R.B. : Cette référence à des raisons impérieuses est une reprise d’une jurisprudence de la CEDH. Mais jamais la CEDH n’a eu à reconnaître de telles raisons. Un risque de mort imminente pourrait peut-être faire partie de ces raisons. Mais ce n’est qu’un exemple théorique. Cela ne pourra pas être invoqué pour tout et n’importe quoi.

M.H. : Avec un délai raccourci à quatre jours entre le début de la garde à vue et la présentation à un tribunal, ça risque de charger les audiences, non ?
R.B. : Il y aura davantage d’audiences le lundi par exemple.
J.-C.G. : Cette garde à vue nouvelle formule pose un problème pour les jeunes avocats. Ils peuvent être amenés à être présents pour plusieurs interrogatoires de la même personne et donc à revenir à plusieurs reprises sur les lieux de la garde à vue. C’est un travail sans commune mesure avec ce qu’était la garde à vue auparavant. C’est une contrainte notable qui n’est pas reflétée dans l’indemnisation accordée par la loi, qui n’a pas varié depuis l’ancien système.

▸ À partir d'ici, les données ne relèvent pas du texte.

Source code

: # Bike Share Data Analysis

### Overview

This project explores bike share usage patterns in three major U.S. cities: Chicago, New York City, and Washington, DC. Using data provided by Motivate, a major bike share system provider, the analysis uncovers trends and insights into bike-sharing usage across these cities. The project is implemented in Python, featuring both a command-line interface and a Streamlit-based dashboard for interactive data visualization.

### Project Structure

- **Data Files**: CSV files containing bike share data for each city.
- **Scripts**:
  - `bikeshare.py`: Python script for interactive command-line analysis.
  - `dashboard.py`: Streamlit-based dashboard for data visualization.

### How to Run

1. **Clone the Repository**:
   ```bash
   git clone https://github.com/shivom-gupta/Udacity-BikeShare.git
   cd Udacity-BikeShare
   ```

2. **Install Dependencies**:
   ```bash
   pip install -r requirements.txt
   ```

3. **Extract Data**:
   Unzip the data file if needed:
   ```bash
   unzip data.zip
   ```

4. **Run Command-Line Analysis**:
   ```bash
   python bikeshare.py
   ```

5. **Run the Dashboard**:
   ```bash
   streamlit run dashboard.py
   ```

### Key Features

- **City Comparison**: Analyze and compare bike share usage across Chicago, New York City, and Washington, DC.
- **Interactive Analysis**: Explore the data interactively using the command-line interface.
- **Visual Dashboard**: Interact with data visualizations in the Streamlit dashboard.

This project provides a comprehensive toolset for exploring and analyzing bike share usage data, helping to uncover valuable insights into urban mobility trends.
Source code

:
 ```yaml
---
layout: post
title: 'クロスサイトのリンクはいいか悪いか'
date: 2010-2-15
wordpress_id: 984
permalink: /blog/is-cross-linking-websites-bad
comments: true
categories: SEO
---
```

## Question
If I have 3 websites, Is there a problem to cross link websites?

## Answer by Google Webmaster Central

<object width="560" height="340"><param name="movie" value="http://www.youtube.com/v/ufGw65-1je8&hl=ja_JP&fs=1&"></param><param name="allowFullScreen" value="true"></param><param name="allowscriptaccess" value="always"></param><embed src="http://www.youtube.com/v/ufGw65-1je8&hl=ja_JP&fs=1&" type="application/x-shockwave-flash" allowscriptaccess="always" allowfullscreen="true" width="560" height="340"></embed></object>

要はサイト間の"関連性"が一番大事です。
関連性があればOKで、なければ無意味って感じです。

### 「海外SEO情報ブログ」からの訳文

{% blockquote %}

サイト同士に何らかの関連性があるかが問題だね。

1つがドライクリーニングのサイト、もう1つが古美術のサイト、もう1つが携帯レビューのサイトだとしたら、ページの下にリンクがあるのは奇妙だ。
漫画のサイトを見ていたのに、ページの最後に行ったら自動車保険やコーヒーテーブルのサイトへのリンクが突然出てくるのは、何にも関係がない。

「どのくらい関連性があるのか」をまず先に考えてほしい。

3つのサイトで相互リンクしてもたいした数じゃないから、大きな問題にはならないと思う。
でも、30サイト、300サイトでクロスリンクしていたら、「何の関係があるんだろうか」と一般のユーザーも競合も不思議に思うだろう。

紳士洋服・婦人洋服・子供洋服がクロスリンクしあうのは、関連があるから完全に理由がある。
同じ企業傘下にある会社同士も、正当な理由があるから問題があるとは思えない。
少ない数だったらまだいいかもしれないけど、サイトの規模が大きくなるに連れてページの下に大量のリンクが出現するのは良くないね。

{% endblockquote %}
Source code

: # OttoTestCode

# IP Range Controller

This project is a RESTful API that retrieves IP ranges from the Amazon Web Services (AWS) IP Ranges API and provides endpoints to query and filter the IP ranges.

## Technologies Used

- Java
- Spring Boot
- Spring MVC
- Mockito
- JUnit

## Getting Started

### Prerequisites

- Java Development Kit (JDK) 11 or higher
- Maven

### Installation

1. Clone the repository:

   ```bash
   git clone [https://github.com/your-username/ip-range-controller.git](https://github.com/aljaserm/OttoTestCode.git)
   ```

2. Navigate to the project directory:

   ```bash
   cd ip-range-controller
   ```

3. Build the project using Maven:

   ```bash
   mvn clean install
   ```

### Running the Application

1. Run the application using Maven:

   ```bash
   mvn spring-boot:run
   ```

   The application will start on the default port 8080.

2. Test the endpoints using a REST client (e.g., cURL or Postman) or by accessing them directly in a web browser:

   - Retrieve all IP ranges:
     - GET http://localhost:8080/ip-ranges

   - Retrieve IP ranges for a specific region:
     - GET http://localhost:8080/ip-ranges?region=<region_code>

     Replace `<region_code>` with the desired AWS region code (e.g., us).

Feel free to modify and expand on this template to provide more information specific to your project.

M.H. : Ça pose aussi des problèmes pour le tableau de roulement des permanences ?
J.-C.G. : Oui car le nombre de membres du barreau monégasque est restreint. Pour les avocats stagiaires, qui n’ont pas encore une clientèle constituée, c’est l’occasion de compléter leur formation et une occasion de rémunération supplémentaire. C’est intéressant mais c’est vrai que cela peut poser des problèmes d’agenda.
R.B. : Je précise que des tours de permanences ont été mis en place de manière équitable. A partir de là, des possibilités d’interversions ou de remplacements existent sur la base du volontariat uniquement.

M.H. : Le projet de loi mentionne le procureur général comme « garant de la liberté individuelle durant la garde à vue » et que celle-ci est placée soit sous son contrôle, soit sous celui du juge d’instruction. Qu’en pensez-vous ?
J.-C.G. : Le système doit être conçu pour que le magistrat habilité à statuer sur la garde à vue d’un individu soit indépendant vis-à-vis de l’exécutif. Or, le parquet monégasque demeure aux ordres de l’exécutif.

M.H. : Et le directeur des services judiciaires qui est, selon le projet de loi, une « autorité indépendante du pouvoir exécutif, y compris sur le plan administratif » ?
J.-C.G. : Ce n’est pas conforme à la réalité des choses. Le directeur des services judiciaires est nommé par le prince et rend des comptes seulement au prince. Or, le prince incarne l’exécutif. Le projet de loi ne va pas au bout de l’évolution souhaitée. Il devrait coller plus précisément à la jurisprudence de la CEDH.